Outside a welcomed summer rain began. The distant hills were quickly swallowed by mist as the rain grew heavier. The sound on the barn roof was pleasing to Curly’s ears though he’d heard it thousands, maybe millions of time. Never a time where Montana didn’t need more rain especially in the summer.
    The steady rain also kind of set him and Amos off into a little world of their own. Friends for well over fifty years, nearer now to sixty, this little man was important to Curly, as important as his own existence. He guessed he didn’t want to lose him and suddenly felt he might. Danged women. Nothin’ but trouble, that’s what they were.
    “All right,” he gave up when Amos wasn’t willing to let this go. Bad as a dog with an old bone. “Ain’t really goin’ nowhere with Linda.”
    “That yore doin’ or hers?”
    “Both. She’s busy a lot getting that little deli of hers going. Still got that brat daughter living with her. Ah hell maybe it’s all an excuse.”
    “You just scared is all,” Amos suggested.
    “Not of nothin’.”
    “Sure ya are. You don’t want to get burned.”
    “Been married four times. Seems a man oughta learn something one of them, and I see she ain’t wantin’ nothin’ with me... maybe with no man right now-- although she's got a couple hanging around."
    "You're paying more attention than you let on."
    "Maybe some. The thing is she’s been burned too. She's plumb gun shy now.”
    Amos nodded. “All right, if not Linda, how about Marion, Belle’s friend?”
    “Belle? Now ya call her Belle?” Curly felt his face pickle up as though he’d eaten something sour.
    "She likes it better than Annabelle.”
    He looked around for another excuse. “Marion’s older than you.”
    Amos shook his head. “Don’t look older than you, ya old coot.”
    “Likely had that plastic surgery stuff or maybe that Bo something that they inject in their skin.”
    “So what if she has?”
    “Well it’s all to fool a man.”
    Amos chuckled again. “Never know about that ‘til you find out what’s under the peelings.”
    “You talkin’ dirty to me, Amos?” Curly tried to find a shocked look.
    “I mean personality, ya dumb...” He stopped before he finished the insult. “Trouble with you, Curly, is you never did get to know women. Married ‘em maybe but never took the time to get to know one. How about you double dating with me and Marion, go to a movie or something. Dinner out.”
    Curly stood up with outrage. “This is going too damned far. First, you’re texting. Now you’re wanting to double date. Good God, Amos, how far you takin’ this with that woman?”
    “Well with Phil and Helene busy with two babies and Rafe off on a buying trip for Phil’s business and Emile and Nancy busy with school stuff, I shore got no family reason to hold me here. As for age, she’s more likely to bury me than me her. Man only got so many years and better make ‘em good. Only got one nursemaid wanting me to back off. And that ain’t happening. I had one good marriage; and if I get lucky enough to get another, why I’ll just damned well do it.”

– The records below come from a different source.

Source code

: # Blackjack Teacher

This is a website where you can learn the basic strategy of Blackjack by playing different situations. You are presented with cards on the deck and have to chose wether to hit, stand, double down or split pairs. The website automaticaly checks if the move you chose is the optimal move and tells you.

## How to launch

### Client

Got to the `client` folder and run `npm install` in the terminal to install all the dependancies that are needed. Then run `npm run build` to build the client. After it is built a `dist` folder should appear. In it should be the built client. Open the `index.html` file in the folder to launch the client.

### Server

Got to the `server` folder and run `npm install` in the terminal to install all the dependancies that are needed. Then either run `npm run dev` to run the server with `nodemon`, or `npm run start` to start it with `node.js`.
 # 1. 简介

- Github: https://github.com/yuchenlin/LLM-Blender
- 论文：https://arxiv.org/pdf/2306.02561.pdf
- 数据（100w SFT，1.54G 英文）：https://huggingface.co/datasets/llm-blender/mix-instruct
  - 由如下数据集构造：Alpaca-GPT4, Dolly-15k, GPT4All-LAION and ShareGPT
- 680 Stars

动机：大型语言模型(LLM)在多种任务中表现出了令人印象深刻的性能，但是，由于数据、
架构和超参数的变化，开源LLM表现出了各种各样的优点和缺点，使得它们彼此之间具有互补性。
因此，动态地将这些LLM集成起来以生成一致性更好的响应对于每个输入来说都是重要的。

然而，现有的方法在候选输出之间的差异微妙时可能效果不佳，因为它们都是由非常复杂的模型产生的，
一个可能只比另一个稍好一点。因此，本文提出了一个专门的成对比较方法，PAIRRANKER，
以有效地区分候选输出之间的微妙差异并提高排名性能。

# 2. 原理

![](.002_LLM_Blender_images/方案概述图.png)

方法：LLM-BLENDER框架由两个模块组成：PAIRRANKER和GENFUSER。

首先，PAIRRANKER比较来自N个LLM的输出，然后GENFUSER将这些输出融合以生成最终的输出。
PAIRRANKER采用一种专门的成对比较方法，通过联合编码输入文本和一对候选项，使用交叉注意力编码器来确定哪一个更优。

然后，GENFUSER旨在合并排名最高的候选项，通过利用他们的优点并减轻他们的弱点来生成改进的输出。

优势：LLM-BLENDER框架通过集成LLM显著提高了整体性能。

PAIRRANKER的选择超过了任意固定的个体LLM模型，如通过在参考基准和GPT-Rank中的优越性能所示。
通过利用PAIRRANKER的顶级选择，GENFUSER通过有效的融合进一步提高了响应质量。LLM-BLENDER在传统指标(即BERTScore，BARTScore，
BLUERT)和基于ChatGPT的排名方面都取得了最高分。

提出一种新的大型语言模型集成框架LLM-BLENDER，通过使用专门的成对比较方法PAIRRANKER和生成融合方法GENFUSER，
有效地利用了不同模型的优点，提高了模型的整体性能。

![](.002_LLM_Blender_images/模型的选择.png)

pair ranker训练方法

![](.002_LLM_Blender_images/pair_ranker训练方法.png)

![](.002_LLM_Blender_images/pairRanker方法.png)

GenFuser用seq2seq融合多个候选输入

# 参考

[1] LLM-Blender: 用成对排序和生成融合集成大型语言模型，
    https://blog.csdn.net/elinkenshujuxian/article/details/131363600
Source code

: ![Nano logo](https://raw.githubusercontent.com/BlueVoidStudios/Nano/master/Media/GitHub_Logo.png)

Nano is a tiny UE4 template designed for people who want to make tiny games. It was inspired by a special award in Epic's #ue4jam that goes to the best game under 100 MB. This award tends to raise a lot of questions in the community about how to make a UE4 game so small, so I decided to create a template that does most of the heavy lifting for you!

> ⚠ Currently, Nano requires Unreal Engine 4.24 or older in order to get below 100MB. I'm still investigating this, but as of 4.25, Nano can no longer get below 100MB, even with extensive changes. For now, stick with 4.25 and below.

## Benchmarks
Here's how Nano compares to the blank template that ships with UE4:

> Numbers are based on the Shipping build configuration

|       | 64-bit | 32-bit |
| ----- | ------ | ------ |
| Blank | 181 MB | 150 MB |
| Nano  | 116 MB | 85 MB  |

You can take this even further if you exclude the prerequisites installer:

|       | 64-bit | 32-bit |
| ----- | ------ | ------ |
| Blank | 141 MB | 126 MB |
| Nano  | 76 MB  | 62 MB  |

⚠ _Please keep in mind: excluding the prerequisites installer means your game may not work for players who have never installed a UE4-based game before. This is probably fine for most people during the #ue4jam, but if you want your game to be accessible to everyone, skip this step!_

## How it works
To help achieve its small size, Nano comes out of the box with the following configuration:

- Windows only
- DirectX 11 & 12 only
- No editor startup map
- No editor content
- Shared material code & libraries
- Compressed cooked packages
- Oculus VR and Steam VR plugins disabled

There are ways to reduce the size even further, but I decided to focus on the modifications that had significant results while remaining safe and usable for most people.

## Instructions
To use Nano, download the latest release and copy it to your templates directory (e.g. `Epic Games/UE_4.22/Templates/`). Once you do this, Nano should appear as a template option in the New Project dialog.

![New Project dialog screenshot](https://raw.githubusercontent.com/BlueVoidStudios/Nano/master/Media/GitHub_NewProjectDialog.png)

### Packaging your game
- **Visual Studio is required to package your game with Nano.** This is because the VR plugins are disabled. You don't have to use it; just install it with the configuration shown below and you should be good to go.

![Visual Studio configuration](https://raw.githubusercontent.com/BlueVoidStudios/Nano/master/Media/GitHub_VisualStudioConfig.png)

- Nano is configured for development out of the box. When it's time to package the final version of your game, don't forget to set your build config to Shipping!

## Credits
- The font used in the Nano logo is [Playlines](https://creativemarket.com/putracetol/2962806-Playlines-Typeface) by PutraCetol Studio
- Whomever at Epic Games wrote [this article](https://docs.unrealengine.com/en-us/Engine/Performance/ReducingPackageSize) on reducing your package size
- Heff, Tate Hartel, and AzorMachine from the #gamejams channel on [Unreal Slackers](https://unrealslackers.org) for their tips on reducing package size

    Curly let that seep in and fully digest. He could lose his friend. “Where would ya live if ya done that? She’s still got that painting stuff she does and wants to be in Bozeman. I cain’t see her coming out here.” He felt fear now greater than before. He’d be alone because Amos was right, the young ones had their own lives. What did he have?
    “I been thinkin’ about that and ain’t ready to take it that far yet. Might be Belle don’t want a husband.”
    “She’d be a fool not to want you.” Curly still found it hard to believe their old teacher and his best friend had found love at their ages.
    Amos grinned. "As for where it takes you... Wal, I’d say—learning to text. Want Marion’s number or would ya rather it be Linda’s?”
    “She’s got one? Hell, I ain’t even got a phone.”
    Amos’ smile broadened. “Sure ya do. I bought it for ya a month ago. Ya just been too stubborn to learn to use it. Ain’t like a seventy-year old man can’t learn new tricks.”
    Curly slumped back to the hay bale. “Could ya write it all out for me?”